What to record and watch
- Write a one-page summary: groups, chosen definition, measured gaps before and after, and the fix applied.
- Add per-group metrics to your production monitoring, not just aggregate accuracy.
- Define a threshold that triggers a re-audit when subgroup performance drifts.
- Name the person accountable for the next review.
The documentation step feels like overhead until the first time someone questions the model. A written record of "we chose equalized odds, measured these gaps, applied this fix, and accepted this trade-off" turns a defensive scramble into a calm answer. It also protects whoever inherits the model after you, who will otherwise have no idea which fairness decisions were deliberate and which were accidents.
Frequently Asked Questions
How long does a first bias audit actually take?
For a model you already understand with accessible evaluation data, the measurement steps can be done in a few hours. The slow parts are getting the protected attribute for your evaluation set and agreeing on which fairness definition to use. Budget more time for the conversation than for the math.
What if I do not have the protected attribute in my data?
Then you cannot directly measure group fairness, and you should be honest about that limitation. Options include collecting the attribute for a representative evaluation sample, using a carefully validated proxy purely for auditing, or partnering with a team that holds the data. Guessing without it is not auditing.
Should I fix bias even if it lowers accuracy?
Often yes, because a slightly less accurate model that distributes errors fairly can be more defensible and more useful than a marginally more accurate one that fails a group badly. The decision depends on the stakes of the decision the model drives. Document the trade-off you accepted rather than pretending there was none.
Can I automate this whole process?
Parts of it. Metric computation and monitoring can be automated with fairness libraries. The judgment steps, choosing groups, picking a definition, and accepting trade-offs, cannot be automated and should not be.
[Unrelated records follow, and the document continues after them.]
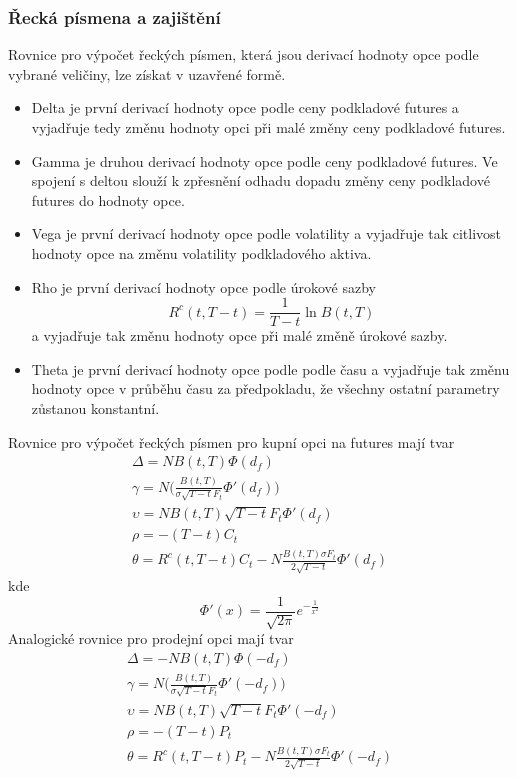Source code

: \documentclass[a4paper]{book}
\begin{document}
\subsubsection{Řecká písmena a zajištění}

Rovnice pro výpočet řeckých písmen, která jsou derivací hodnoty opce podle vybrané veličiny, lze získat v uzavřené formě.
\begin{itemize}
\item Delta je první derivací hodnoty opce podle ceny podkladové futures a vyjadřuje tedy změnu hodnoty opci při malé změny ceny podkladové futures.
\item Gamma je druhou derivací hodnoty opce podle ceny podkladové futures. Ve spojení s deltou slouží k zpřesnění odhadu dopadu změny ceny podkladové futures do hodnoty opce.
\item Vega je první derivací hodnoty opce podle volatility a vyjadřuje tak citlivost hodnoty opce na změnu volatility podkladového aktiva.
\item Rho je první derivací hodnoty opce podle úrokové sazby
\begin{equation*}
R^c(t, T - t)= \frac{1}{T-t} \ln B(t,T)
\end{equation*}
a vyjadřuje tak změnu hodnoty opce při malé změně úrokové sazby.
\item Theta je první derivací hodnoty opce podle podle času a vyjadřuje tak změnu hodnoty opce v průběhu času za předpokladu, že všechny ostatní parametry zůstanou konstantní. 
\end{itemize}
Rovnice pro výpočet řeckých písmen pro kupní opci na futures mají tvar
\begin{gather*}
\Delta = N B(t,T) \Phi(d_f) \\
\gamma = N \Bigg( \frac{B(t,T)}{\sigma \sqrt{T-t}F_t}\Phi'(d_f) \Bigg) \\
\upsilon = N B(t,T)\sqrt{T-t}F_t \Phi'(d_f) \\
\rho = -(T-t)C_t \\
\theta = R^c(t,T-t)C_t - N \frac{B(t,T)\sigma F_t}{2 \sqrt{T-t}}\Phi'(d_f)
\end{gather*}
kde
\begin{equation*}
\Phi'(x) = \frac{1}{\sqrt{2 \pi}} e^{-\frac{1}{x^2}}
\end{equation*}
Analogické rovnice pro prodejní opci mají tvar
\begin{gather*}
\Delta = -N B(t,T) \Phi(-d_f) \\
\gamma = N \Bigg( \frac{B(t,T)}{\sigma \sqrt{T-t}F_t}\Phi'(-d_f) \Bigg) \\
\upsilon = N B(t,T)\sqrt{T-t}F_t \Phi'(-d_f) \\
\rho = -(T-t)P_t \\
\theta = R^c(t,T-t)P_t - N \frac{B(t,T)\sigma F_t}{2 \sqrt{T-t}}\Phi'(-d_f)
\end{gather*}
\end{document}
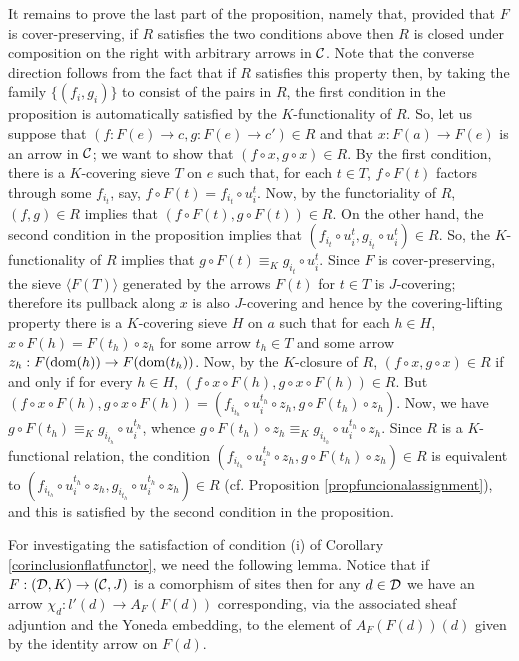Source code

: \documentclass[a4paper,12pt]{article}
\begin{document}
\begin{proofs}
	It remains to prove the last part of the proposition, namely that, provided that $F$ is cover-preserving, if $R$ satisfies the two conditions above then $R$ is closed under composition on the right with arbitrary arrows in $\cal C$. Note that the converse direction follows from the fact that if $R$ satisfies this property then, by taking the family $\{(f_i, g_i)\}$ to consist of the pairs in $R$, the first condition in the proposition is automatically satisfied by the $K$-functionality of $R$. So, let us suppose that $(f:F(e)\to c, g:F(e)\to c')\in R$ and that $x:F(a)\to F(e)$ is an arrow in $\cal C$; we want to show that $(f\circ x, g\circ x)\in R$. By the first condition, there is a $K$-covering sieve $T$ on $e$ such that, for each $t\in T$, $f\circ F(t)$ factors through some $f_{i_{t}}$, say, $f\circ F(t)=f_{i_{t}}\circ u_{i}^{t}$. Now, by the functoriality of $R$, $(f, g)\in R$ implies that $(f\circ F(t), g\circ F(t))\in R$. On the other hand, the second condition in the proposition implies that $(f_{i_{t}}\circ u_{i}^{t}, g_{i_{t}}\circ u_{i}^{t})\in R$. So, the $K$-functionality of $R$ implies that $g\circ F(t) \equiv_{K} g_{i_{t}}\circ u_{i}^{t}$. Since $F$ is cover-preserving, the sieve $\langle F(T)\rangle $ generated by the arrows $F(t)$ for $t\in T$ is $J$-covering; therefore its pullback along $x$ is also $J$-covering and hence by the covering-lifting property there is a $K$-covering sieve $H$ on $a$ such that for each $h\in H$, $x\circ F(h)=F(t_{h})\circ z_{h}$ for some arrow $t_{h}\in T$ and some arrow $z_{h}:F(\textup{dom}(h))\to F(\textup{dom}(t_{h}))$. Now, by the $K$-closure of $R$, $(f\circ x, g\circ x)\in R$ if and only if for every $h\in H$, $(f\circ x\circ F(h), g\circ x\circ F(h))\in R$. But $(f\circ x\circ F(h), g\circ x\circ F(h))=(f_{i_{t_{h}}}\circ u_{i}^{t_{h}}\circ z_{h}, g\circ F(t_{h})\circ  z_{h})$. Now, we have $g\circ F(t_{h}) \equiv_{K} g_{i_{t_{h}}}\circ u_{i}^{t_{h}}$, whence $g\circ F(t_{h}) \circ z_{h} \equiv_{K} g_{i_{t_{h}}}\circ u_{i}^{t_{h}}\circ z_{h}$. Since $R$ is a $K$-functional relation, the condition $(f_{i_{t_{h}}}\circ u_{i}^{t_{h}}\circ z_{h}, g\circ F(t_{h})\circ  z_{h})\in R$ is equivalent to $(f_{i_{t_{h}}}\circ u_{i}^{t_{h}}\circ z_{h}, g_{i_{t_{h}}}\circ u_{i}^{t_{h}}\circ z_{h})\in R$ (cf. Proposition \ref{propfuncionalassignment}), and this is satisfied by the second condition in the proposition.     
\end{proofs}


For investigating the satisfaction of condition (i) of Corollary \ref{corinclusionflatfunctor}, we need the following lemma. Notice that if $F:({\cal D}, K)\to ({\cal C}, J)$ is a comorphism of sites then for any $d\in {\cal D}$ we have an arrow $\chi_{d}:l'(d)\to A_{F}(F(d))$ corresponding, via the associated sheaf adjuntion and the Yoneda embedding, to the element of $A_{F}(F(d))(d)$ given by the identity arrow on $F(d)$.
\end{document}
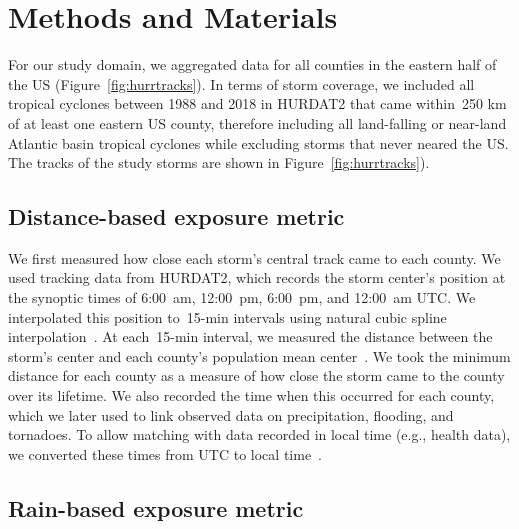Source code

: \section*{Methods and Materials}

For our study domain, we aggregated data for all counties in the eastern half
of the \ac{US} (Figure~\ref{fig:hurrtracks}).  In terms of storm coverage, we
included all tropical cyclones between 1988 and 2018 in \ac{HURDAT2}
\parencite{landsea2013} that came within~250 \si{\kilo\metre} of at least one
eastern \ac{US} county, therefore including all land-falling or near-land
Atlantic basin tropical cyclones while excluding storms that never neared the
\ac{US}. The tracks of the study storms are shown in
Figure~\ref{fig:hurrtracks}).

\subsection*{Distance-based exposure metric}

We first measured how close each storm's central track came to each county. We
used tracking data from \ac{HURDAT2}, which records the storm center's position
at the synoptic times of 6:00~am, 12:00~pm, 6:00~pm, and 12:00~am \ac{UTC}.  We
interpolated this position to~15-\si{\minute} intervals using natural cubic
spline interpolation~\parencite{hurricaneexposure}. At each~15-\si{\minute}
interval, we measured the distance between the storm's center and each county's
population mean center~\parencite{bivand2013applied, countycenters}. We took
the minimum distance for each county as a measure of how close the storm came
to the county over its lifetime.  We also recorded the time when this occurred
for each county, which we later used to link observed data on precipitation,
flooding, and tornadoes.  To allow matching with data recorded in
local time (e.g., health data), we converted these times from \ac{UTC} to local
time~\parencite{countytimezones}.

\subsection*{Rain-based exposure metric}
The tools survey covers what can be handed to software.
Key Takeaways
- Choose your protected groups and a single fairness definition before you measure anything.
- Always compute metrics per group and report the gap between best and worst, not the aggregate.
- A measured disparity is a symptom; trace it to data, labels, proxies, or the optimization metric.
- Apply mitigation in order of cost: data, then training, then output thresholds, re-measuring each time.
- Document the audit and add per-group monitoring with a drift threshold and a named owner.